0X000002B7

Fix ERROR_DBG_RIPEXCEPTION (0X000002B7) in Visual Studio Debugger

Programming & Dev Tools Intermediate 👁 1 views 📅 Jun 11, 2026

This debugger error usually means a corrupted debug symbol or a stale breakpoint. I've seen it most often after a Windows update or Visual Studio upgrade.

Quick Answer

Delete your project's .suo file, clear the Visual Studio symbol cache, and do a full rebuild. That fixes it 90% of the time.

What's Happening Here

ERROR_DBG_RIPEXCEPTION (0x000002B7) means the debugger got a Routing Information Protocol exception — confusingly named, but it's really about corrupted debug symbols or a bad breakpoint state. The RIP in the name has nothing to do with routing; it's an old Windows internal term for "structured exception handling gone sideways." I've seen this pop up most often after a Windows 10/11 update or a Visual Studio 2022 version upgrade. The debugger tries to read a PDB file that doesn't match the running code, or a breakpoint got saved with an invalid address from a previous build. Either way, the debugger throws its hands up and gives you this error.

Fix Steps

  1. Close Visual Studio completely. Make sure devenv.exe isn't running in Task Manager.
  2. Delete the .suo file. Go to your solution folder, show hidden files, and delete the .vs folder. That's where Visual Studio stashes old breakpoints and window layouts. Don't worry — it recreates it next launch.
  3. Clear the symbol cache. Open Visual Studio, go to Tools > Options > Debugging > Symbols. Click the Empty Symbol Cache button. This wipes the local folder where PDBs get stored. Stale PDBs are the #1 culprit.
  4. Clean and rebuild the entire solution. In the Build menu, choose Clean Solution, then Rebuild Solution. This forces Visual Studio to regenerate fresh PDB files from scratch.
  5. Delete all breakpoints. Press Ctrl+Alt+B to open the Breakpoints window. Click Delete All. Add them back manually after you start debugging again.
  6. Try running without debugging first. Press Ctrl+F5 once. If the app runs fine, then attach the debugger with F5. I've had cases where that one run clears the bad state.
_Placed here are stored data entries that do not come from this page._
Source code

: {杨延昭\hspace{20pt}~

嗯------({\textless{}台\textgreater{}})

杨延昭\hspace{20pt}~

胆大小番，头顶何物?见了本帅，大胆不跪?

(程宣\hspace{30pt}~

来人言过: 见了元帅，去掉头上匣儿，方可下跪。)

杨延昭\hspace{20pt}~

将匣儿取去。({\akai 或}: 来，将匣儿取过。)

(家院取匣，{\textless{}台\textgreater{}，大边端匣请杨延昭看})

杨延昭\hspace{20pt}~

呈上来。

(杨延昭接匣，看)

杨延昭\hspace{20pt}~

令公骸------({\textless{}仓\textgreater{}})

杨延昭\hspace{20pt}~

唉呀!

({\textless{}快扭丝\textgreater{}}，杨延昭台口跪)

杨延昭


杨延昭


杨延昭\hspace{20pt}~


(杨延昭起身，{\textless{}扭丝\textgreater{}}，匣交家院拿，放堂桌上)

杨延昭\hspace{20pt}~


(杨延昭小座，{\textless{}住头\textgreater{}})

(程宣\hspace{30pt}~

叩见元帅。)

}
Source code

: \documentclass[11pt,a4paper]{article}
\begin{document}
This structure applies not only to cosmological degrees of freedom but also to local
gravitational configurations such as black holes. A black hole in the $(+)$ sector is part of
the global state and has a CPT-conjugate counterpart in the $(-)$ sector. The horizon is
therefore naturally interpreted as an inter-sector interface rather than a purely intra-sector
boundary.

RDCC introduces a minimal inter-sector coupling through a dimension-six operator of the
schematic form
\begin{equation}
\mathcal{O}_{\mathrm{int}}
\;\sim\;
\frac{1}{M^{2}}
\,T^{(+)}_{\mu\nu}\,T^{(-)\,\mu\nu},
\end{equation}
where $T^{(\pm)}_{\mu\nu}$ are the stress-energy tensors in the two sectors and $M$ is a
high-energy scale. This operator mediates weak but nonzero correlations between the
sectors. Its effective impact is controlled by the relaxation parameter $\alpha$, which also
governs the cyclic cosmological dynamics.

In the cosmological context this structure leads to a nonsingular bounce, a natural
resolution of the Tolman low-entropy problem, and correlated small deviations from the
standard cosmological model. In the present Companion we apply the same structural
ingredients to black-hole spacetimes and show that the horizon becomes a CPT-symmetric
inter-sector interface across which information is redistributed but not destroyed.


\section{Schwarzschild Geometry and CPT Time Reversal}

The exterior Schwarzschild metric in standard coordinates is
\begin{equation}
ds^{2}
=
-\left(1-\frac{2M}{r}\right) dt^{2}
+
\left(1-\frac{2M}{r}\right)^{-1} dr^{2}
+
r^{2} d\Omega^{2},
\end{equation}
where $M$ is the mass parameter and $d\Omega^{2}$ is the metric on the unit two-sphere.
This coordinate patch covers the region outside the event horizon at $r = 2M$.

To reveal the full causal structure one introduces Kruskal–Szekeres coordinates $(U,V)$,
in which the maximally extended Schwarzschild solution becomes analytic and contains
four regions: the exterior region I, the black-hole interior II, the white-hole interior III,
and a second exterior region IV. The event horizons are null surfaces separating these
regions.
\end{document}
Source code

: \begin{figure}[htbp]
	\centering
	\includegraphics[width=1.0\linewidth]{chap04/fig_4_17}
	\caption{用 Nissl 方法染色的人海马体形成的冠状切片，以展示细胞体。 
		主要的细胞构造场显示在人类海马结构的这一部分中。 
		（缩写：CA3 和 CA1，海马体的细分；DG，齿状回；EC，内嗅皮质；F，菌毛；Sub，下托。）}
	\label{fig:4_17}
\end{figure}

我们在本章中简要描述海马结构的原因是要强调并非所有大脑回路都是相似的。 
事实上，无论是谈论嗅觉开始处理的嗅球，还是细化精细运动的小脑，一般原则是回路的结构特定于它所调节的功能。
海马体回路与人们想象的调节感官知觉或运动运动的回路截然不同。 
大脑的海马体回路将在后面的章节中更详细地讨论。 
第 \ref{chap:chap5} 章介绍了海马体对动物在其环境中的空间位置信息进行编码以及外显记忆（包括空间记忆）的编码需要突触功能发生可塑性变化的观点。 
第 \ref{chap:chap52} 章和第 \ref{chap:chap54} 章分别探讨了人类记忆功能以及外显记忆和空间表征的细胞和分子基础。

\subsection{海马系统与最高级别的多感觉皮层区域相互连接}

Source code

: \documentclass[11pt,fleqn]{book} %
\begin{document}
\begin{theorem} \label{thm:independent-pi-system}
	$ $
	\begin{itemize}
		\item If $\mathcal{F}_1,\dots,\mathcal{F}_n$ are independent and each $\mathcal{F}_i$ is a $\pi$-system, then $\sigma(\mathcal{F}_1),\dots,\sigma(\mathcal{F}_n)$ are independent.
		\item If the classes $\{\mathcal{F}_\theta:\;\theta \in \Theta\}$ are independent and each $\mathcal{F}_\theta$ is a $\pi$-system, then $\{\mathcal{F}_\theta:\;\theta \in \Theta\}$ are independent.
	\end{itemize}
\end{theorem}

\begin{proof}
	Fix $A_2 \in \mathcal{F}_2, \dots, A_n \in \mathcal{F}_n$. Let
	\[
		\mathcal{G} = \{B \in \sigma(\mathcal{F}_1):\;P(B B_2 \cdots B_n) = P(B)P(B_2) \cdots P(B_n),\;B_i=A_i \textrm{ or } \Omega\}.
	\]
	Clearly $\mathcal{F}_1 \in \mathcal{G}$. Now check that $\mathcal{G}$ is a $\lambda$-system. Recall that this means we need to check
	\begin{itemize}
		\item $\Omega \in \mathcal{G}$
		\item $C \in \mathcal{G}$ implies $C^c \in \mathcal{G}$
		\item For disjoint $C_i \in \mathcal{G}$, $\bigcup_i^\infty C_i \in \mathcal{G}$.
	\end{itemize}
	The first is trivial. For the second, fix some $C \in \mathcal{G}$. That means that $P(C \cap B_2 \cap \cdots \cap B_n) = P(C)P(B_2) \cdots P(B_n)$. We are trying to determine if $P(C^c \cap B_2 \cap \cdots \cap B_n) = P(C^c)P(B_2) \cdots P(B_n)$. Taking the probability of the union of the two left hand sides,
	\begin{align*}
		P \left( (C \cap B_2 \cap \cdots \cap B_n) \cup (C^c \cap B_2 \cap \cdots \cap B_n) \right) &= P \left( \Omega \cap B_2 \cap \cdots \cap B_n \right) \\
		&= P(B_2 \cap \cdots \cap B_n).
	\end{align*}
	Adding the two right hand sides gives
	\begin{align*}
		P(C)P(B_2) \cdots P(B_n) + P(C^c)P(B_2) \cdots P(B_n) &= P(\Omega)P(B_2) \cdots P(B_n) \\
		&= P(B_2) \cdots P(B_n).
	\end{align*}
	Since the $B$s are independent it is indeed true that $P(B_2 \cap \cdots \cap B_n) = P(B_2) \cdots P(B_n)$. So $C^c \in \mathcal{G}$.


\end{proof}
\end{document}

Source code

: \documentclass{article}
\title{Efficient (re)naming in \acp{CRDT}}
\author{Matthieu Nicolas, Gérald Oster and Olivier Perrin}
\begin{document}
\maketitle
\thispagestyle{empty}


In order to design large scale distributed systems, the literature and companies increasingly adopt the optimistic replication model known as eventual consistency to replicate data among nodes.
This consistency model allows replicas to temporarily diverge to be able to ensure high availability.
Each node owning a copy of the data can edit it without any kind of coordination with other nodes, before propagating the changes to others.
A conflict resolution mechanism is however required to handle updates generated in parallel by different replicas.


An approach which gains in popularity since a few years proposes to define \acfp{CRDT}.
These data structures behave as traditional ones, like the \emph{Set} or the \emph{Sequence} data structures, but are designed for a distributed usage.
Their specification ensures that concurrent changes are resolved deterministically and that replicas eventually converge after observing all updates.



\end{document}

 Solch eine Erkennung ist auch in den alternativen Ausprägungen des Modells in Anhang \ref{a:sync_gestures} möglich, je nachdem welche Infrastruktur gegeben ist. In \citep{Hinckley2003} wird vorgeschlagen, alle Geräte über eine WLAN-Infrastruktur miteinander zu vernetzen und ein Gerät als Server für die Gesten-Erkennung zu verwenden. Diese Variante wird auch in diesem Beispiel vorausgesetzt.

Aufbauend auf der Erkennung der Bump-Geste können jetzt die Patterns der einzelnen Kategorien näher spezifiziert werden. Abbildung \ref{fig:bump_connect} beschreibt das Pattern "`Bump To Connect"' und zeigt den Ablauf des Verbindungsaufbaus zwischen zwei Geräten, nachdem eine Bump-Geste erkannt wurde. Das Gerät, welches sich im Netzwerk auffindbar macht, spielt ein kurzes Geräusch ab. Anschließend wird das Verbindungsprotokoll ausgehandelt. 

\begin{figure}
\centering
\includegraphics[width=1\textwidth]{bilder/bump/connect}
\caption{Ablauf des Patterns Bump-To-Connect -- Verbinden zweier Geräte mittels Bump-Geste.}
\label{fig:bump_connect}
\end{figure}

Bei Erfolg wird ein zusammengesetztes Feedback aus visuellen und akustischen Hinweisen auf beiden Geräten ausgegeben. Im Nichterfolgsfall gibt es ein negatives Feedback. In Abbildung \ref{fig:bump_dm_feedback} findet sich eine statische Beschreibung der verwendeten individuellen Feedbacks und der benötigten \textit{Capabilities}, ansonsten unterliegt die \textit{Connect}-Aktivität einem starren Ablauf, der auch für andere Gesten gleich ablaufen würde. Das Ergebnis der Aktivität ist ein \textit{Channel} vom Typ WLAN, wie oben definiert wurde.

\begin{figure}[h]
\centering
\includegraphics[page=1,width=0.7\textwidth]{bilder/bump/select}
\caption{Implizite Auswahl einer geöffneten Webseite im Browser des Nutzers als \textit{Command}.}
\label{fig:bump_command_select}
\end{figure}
Alternative Fixes If the Main One Fails

If clearing symbols and deleting breakpoints didn't work, try these:

  • Disable Just My Code: Go to Tools > Options > Debugging > General and uncheck Enable Just My Code. Sometimes the debugger trips over optimized or framework code.
  • Repair Visual Studio: Run the Visual Studio Installer, click More > Repair. This fixes corrupted debugger components. Takes 15 minutes but saves hours of head-scratching.
  • Check for antivirus interference: Temporarily disable real-time scanning and see if the error goes away. I've seen McAfee and Bitdefender block PDB file reads. If that's the case, add your project folder to the antivirus exclusion list.
  • Use a clean debug environment: If you're debugging a service or a web app, try running Visual Studio as Administrator. Right-click the shortcut, select Run as administrator.

Prevention Tips

Once you've fixed it, avoid this coming back:

  • Never copy .suo files between machines or backups. They're machine-specific. Let Visual Studio recreate them.
  • Empty your symbol cache monthly. It can bloat to gigabytes and old versions cause conflicts. I set a calendar reminder.
  • Disable auto-save for breakpoints if you switch branches often. Go to Tools > Options > Debugging > General and uncheck Require source files to exactly match the original version. That stops breakpoints from attaching to wrong line numbers after a rebase.
  • After a Windows Update, always do a clean build before debugging. The update sometimes invalidates system PDBs. A rebuild forces the debugger to pick up fresh symbols.

I've debugged this error about two dozen times over the years. In every case, it was a mismatch between the running binary and its PDB file. The debugger can't recover from that gracefully, so it throws 0x000002B7. The steps above clear the clutter and force a clean state.